Eksperci ITS są zdania, że zniesienie obligatoryjnej konfiskaty pojazdu stanowi istotne złagodzenie kary, a tym samym znacznie zmniejszy jej profilaktyczny wymiar.

– Odbieranie samochodów pijanym kierowcom stwarza szansę, że trudniej im będzie wrócić na drogi i stwarzać zagrożenie. Jeśli więc Ministerstwo Sprawiedliwości chce pozostawiać za każdym razem decyzję sędziemu, czy pijanemu kierowcy odebrać auto, sądzę, że w praktyce oznaczać to będzie ekstremalnie rzadkie przypadki konfiskaty – mówił niedawno Wyborcza.biz Łukasz Zboralski, ekspert ds. bezpieczeństwa drogowego.

Podobne uwagi zgłosił Związek Zawodowy Twórców Kultury, który uznał, że „nadanie priorytetu względom formalnym” i „czekanie na ewentualną konfiskatę samochodu, aż sprawę rozpatrzy sąd” jest korzystne dla pijanych kierowców, którzy przez ten czas mogą bez przeszkód korzystać z auta. 

„Argumentacja użyta w uzasadnieniu do projektu nowelizacji (o sprzeczności zasady „równości sprawców”, wartości pojazdu i proporcjonalności kary do czynu w obecnie obowiązującej ustawie) służy de facto złagodzeniu dolegliwości kierowcom prowadzącym pojazd w stanie nietrzeźwym. Inicjatorzy nowelizacji nie rozumieją, albo nie chcą przyjąć do wiadomości, że psychologicznie dla kierowcy zamierzającego jeździć w stanie nietrzeźwym zagrożenie niezwłoczną konfiskatą pojazdu jest znacznie bardziej odstraszające i kłopotliwe, niż zapłacenie kary pieniężnej i wolność korzystania dalej ze swojego samochodu” – twierdzi Związek Zawodowy Twórców Kultury.

Przeciwnicy obowiązujących przepisów są innego zdania.

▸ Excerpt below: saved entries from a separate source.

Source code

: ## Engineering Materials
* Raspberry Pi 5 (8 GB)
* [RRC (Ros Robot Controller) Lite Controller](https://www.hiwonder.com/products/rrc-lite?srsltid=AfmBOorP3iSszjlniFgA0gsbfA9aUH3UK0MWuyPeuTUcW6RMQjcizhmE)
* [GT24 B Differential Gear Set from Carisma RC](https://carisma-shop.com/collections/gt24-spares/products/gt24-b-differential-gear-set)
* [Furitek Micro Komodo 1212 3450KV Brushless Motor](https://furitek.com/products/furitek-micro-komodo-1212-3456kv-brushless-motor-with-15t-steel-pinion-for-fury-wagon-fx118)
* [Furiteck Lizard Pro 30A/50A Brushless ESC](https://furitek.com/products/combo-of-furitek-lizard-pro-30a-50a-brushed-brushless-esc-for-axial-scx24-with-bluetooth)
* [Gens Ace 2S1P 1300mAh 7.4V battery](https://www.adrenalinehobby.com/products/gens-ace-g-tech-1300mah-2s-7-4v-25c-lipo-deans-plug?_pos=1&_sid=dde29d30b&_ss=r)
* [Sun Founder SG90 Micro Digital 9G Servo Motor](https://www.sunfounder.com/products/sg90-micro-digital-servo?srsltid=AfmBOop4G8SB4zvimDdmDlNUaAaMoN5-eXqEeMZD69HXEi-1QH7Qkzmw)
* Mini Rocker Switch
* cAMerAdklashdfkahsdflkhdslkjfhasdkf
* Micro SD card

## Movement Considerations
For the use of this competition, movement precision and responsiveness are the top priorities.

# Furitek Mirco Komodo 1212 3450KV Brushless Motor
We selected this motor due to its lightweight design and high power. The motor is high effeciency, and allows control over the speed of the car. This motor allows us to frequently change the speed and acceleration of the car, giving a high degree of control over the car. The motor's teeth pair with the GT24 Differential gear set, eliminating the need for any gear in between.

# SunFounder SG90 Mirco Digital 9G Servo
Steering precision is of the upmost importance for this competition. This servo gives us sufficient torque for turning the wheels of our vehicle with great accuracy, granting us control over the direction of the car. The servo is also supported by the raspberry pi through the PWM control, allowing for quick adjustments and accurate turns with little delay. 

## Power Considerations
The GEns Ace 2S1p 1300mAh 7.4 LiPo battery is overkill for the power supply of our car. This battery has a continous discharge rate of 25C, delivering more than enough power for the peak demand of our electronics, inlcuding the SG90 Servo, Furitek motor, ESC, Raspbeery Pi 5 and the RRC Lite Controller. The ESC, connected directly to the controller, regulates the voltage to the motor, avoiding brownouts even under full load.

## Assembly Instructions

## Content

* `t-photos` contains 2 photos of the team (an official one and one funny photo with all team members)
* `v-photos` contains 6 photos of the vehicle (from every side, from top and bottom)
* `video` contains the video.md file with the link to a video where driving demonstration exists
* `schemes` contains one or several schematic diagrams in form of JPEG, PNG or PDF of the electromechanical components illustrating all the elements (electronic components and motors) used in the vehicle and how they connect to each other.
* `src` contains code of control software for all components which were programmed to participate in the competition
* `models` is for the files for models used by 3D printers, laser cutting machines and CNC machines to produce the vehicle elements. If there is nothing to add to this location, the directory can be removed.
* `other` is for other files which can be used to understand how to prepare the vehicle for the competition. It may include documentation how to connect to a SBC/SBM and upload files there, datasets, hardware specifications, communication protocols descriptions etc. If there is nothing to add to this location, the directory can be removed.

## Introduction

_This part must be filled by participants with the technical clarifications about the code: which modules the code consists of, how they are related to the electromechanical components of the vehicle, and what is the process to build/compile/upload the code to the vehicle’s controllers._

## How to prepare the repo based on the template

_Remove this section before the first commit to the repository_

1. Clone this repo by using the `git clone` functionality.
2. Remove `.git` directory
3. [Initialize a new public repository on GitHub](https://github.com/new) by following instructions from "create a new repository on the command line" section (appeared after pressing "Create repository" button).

„Należałoby rozważyć, czy lepszym rozwiązaniem nie byłoby uchylenie przepisów o konfiskacie pojazdu mechanicznego, to jest 44b k.k. Sankcje za prowadzenie pojazdów i spowodowanie wypadku w stanie nietrzeźwości są obecnie tak surowe, że wprowadzenie ich zaostrzenia przez stosowanie dodatkowego środka karnego w postaci konfiskaty pojazdu stanowi swoiste superfluum” – twierdzi Sąd Apelacyjny w Krakowie.

Podobne wnioski może wyczytać w opiniach Krajowej Rady Sądownictwa, która zwraca uwagę, że „polskie prawo nie zna kar nieoznaczonych, a tak należy traktować konfiskatę pojazdu o wartości zależnej jedynie od materialnej sytuacji ukaranego”.

Od 14 marca do 21 czerwca 2024 r. policjanci skonfiskowali 2222 samochody pijanym kierowcom, poinformowała serwis Wyborcza.biz Komenda Główna Policji. To oznacza, że średnio policjanci konfiskowali ponad 20 samochodów dziennie.